WHAT IS EXPECTED → Although the entries contain pictures, only their text goes into the copy, set down exactly.

[Source texts of formatted documents]
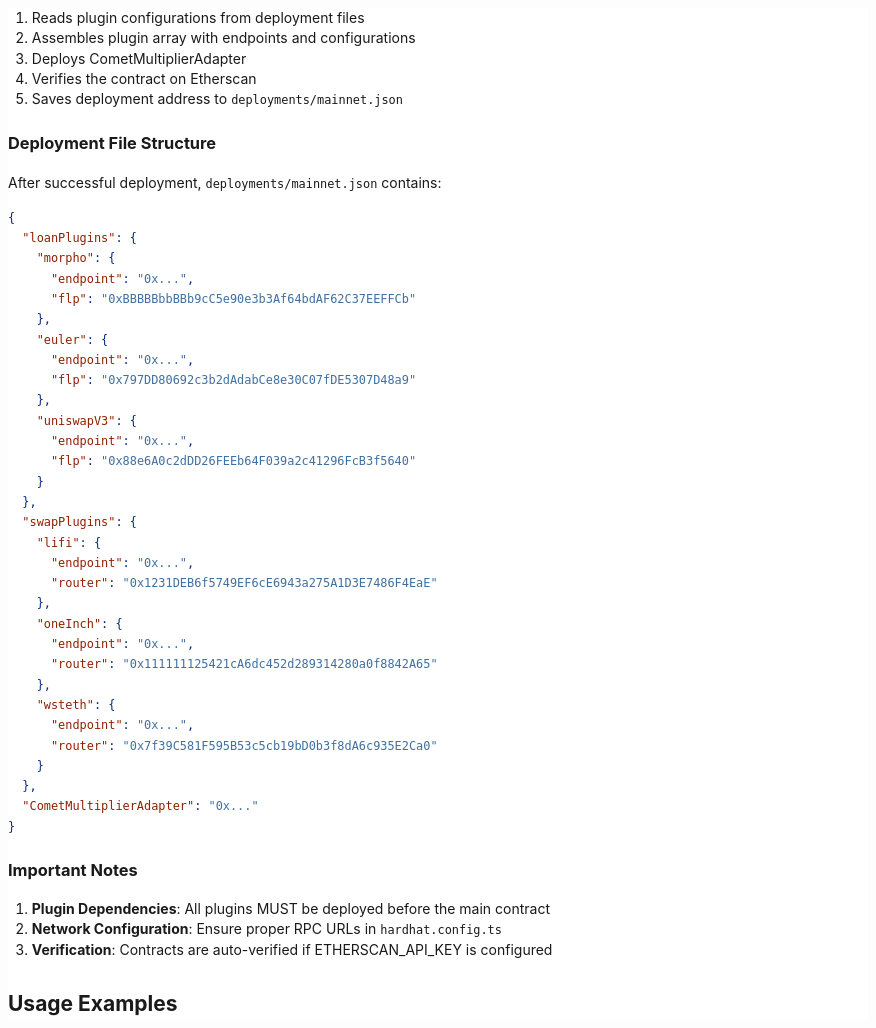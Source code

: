 1. Reads plugin configurations from deployment files
2. Assembles plugin array with endpoints and configurations
3. Deploys CometMultiplierAdapter
4. Verifies the contract on Etherscan
5. Saves deployment address to `deployments/mainnet.json`

### Deployment File Structure

After successful deployment, `deployments/mainnet.json` contains:

```json
{
  "loanPlugins": {
    "morpho": {
      "endpoint": "0x...",
      "flp": "0xBBBBBbbBBb9cC5e90e3b3Af64bdAF62C37EEFFCb"
    },
    "euler": {
      "endpoint": "0x...",
      "flp": "0x797DD80692c3b2dAdabCe8e30C07fDE5307D48a9"
    },
    "uniswapV3": {
      "endpoint": "0x...",
      "flp": "0x88e6A0c2dDD26FEEb64F039a2c41296FcB3f5640"
    }
  },
  "swapPlugins": {
    "lifi": {
      "endpoint": "0x...",
      "router": "0x1231DEB6f5749EF6cE6943a275A1D3E7486F4EaE"
    },
    "oneInch": {
      "endpoint": "0x...",
      "router": "0x111111125421cA6dc452d289314280a0f8842A65"
    },
    "wsteth": {
      "endpoint": "0x...",
      "router": "0x7f39C581F595B53c5cb19bD0b3f8dA6c935E2Ca0"
    }
  },
  "CometMultiplierAdapter": "0x..."
}
```

### Important Notes

1. **Plugin Dependencies**: All plugins MUST be deployed before the main contract
2. **Network Configuration**: Ensure proper RPC URLs in `hardhat.config.ts`
3. **Verification**: Contracts are auto-verified if ETHERSCAN_API_KEY is configured

## Usage Examples
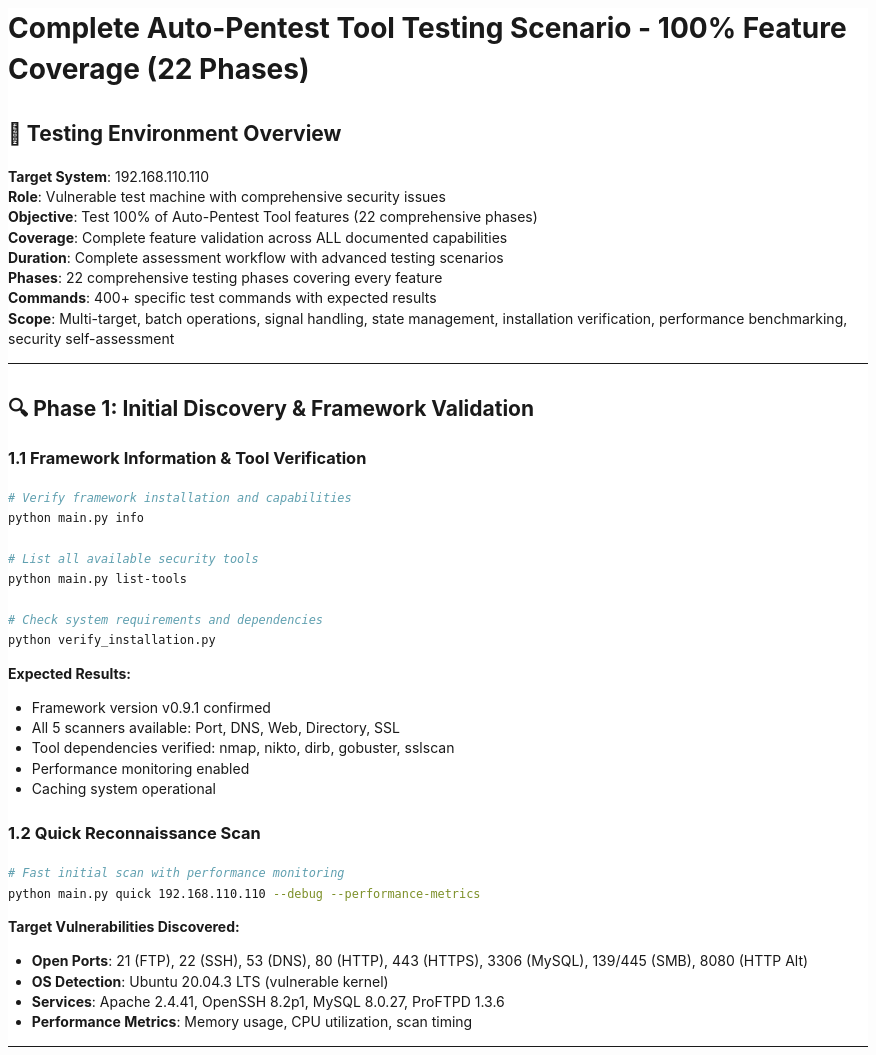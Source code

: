 # Complete Auto-Pentest Tool Testing Scenario - 100% Feature Coverage (22 Phases)

## 🎯 **Testing Environment Overview**

**Target System**: 192.168.110.110  
**Role**: Vulnerable test machine with comprehensive security issues  
**Objective**: Test 100% of Auto-Pentest Tool features (22 comprehensive phases)  
**Coverage**: Complete feature validation across ALL documented capabilities  
**Duration**: Complete assessment workflow with advanced testing scenarios  
**Phases**: 22 comprehensive testing phases covering every feature  
**Commands**: 400+ specific test commands with expected results  
**Scope**: Multi-target, batch operations, signal handling, state management, installation verification, performance benchmarking, security self-assessment  

---

## 🔍 **Phase 1: Initial Discovery & Framework Validation**

### **1.1 Framework Information & Tool Verification**
```bash
# Verify framework installation and capabilities
python main.py info

# List all available security tools
python main.py list-tools

# Check system requirements and dependencies
python verify_installation.py
```

**Expected Results:**
- Framework version v0.9.1 confirmed
- All 5 scanners available: Port, DNS, Web, Directory, SSL
- Tool dependencies verified: nmap, nikto, dirb, gobuster, sslscan
- Performance monitoring enabled
- Caching system operational

### **1.2 Quick Reconnaissance Scan**
```bash
# Fast initial scan with performance monitoring
python main.py quick 192.168.110.110 --debug --performance-metrics
```

**Target Vulnerabilities Discovered:**
- **Open Ports**: 21 (FTP), 22 (SSH), 53 (DNS), 80 (HTTP), 443 (HTTPS), 3306 (MySQL), 139/445 (SMB), 8080 (HTTP Alt)
- **OS Detection**: Ubuntu 20.04.3 LTS (vulnerable kernel)
- **Services**: Apache 2.4.41, OpenSSH 8.2p1, MySQL 8.0.27, ProFTPD 1.3.6
- **Performance Metrics**: Memory usage, CPU utilization, scan timing

---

ANSWER SPACE →
Source code

: 1. Reads plugin configurations from deployment files
2. Assembles plugin array with endpoints and configurations
3. Deploys CometMultiplierAdapter
4. Verifies the contract on Etherscan
5. Saves deployment address to `deployments/mainnet.json`

### Deployment File Structure

After successful deployment, `deployments/mainnet.json` contains:

```json
{
  "loanPlugins": {
    "morpho": {
      "endpoint": "0x...",
      "flp": "0xBBBBBbbBBb9cC5e90e3b3Af64bdAF62C37EEFFCb"
    },
    "euler": {
      "endpoint": "0x...",
      "flp": "0x797DD80692c3b2dAdabCe8e30C07fDE5307D48a9"
    },
    "uniswapV3": {
      "endpoint": "0x...",
      "flp": "0x88e6A0c2dDD26FEEb64F039a2c41296FcB3f5640"
    }
  },
  "swapPlugins": {
    "lifi": {
      "endpoint": "0x...",
      "router": "0x1231DEB6f5749EF6cE6943a275A1D3E7486F4EaE"
    },
    "oneInch": {
      "endpoint": "0x...",
      "router": "0x111111125421cA6dc452d289314280a0f8842A65"
    },
    "wsteth": {
      "endpoint": "0x...",
      "router": "0x7f39C581F595B53c5cb19bD0b3f8dA6c935E2Ca0"
    }
  },
  "CometMultiplierAdapter": "0x..."
}
```

### Important Notes

1. **Plugin Dependencies**: All plugins MUST be deployed before the main contract
2. **Network Configuration**: Ensure proper RPC URLs in `hardhat.config.ts`
3. **Verification**: Contracts are auto-verified if ETHERSCAN_API_KEY is configured

## Usage Examples
Source code

: # Complete Auto-Pentest Tool Testing Scenario - 100% Feature Coverage (22 Phases)

## 🎯 **Testing Environment Overview**

**Target System**: 192.168.110.110  
**Role**: Vulnerable test machine with comprehensive security issues  
**Objective**: Test 100% of Auto-Pentest Tool features (22 comprehensive phases)  
**Coverage**: Complete feature validation across ALL documented capabilities  
**Duration**: Complete assessment workflow with advanced testing scenarios  
**Phases**: 22 comprehensive testing phases covering every feature  
**Commands**: 400+ specific test commands with expected results  
**Scope**: Multi-target, batch operations, signal handling, state management, installation verification, performance benchmarking, security self-assessment  

---

## 🔍 **Phase 1: Initial Discovery & Framework Validation**

### **1.1 Framework Information & Tool Verification**
```bash
# Verify framework installation and capabilities
python main.py info

# List all available security tools
python main.py list-tools

# Check system requirements and dependencies
python verify_installation.py
```

**Expected Results:**
- Framework version v0.9.1 confirmed
- All 5 scanners available: Port, DNS, Web, Directory, SSL
- Tool dependencies verified: nmap, nikto, dirb, gobuster, sslscan
- Performance monitoring enabled
- Caching system operational

### **1.2 Quick Reconnaissance Scan**
```bash
# Fast initial scan with performance monitoring
python main.py quick 192.168.110.110 --debug --performance-metrics
```

**Target Vulnerabilities Discovered:**
- **Open Ports**: 21 (FTP), 22 (SSH), 53 (DNS), 80 (HTTP), 443 (HTTPS), 3306 (MySQL), 139/445 (SMB), 8080 (HTTP Alt)
- **OS Detection**: Ubuntu 20.04.3 LTS (vulnerable kernel)
- **Services**: Apache 2.4.41, OpenSSH 8.2p1, MySQL 8.0.27, ProFTPD 1.3.6
- **Performance Metrics**: Memory usage, CPU utilization, scan timing

---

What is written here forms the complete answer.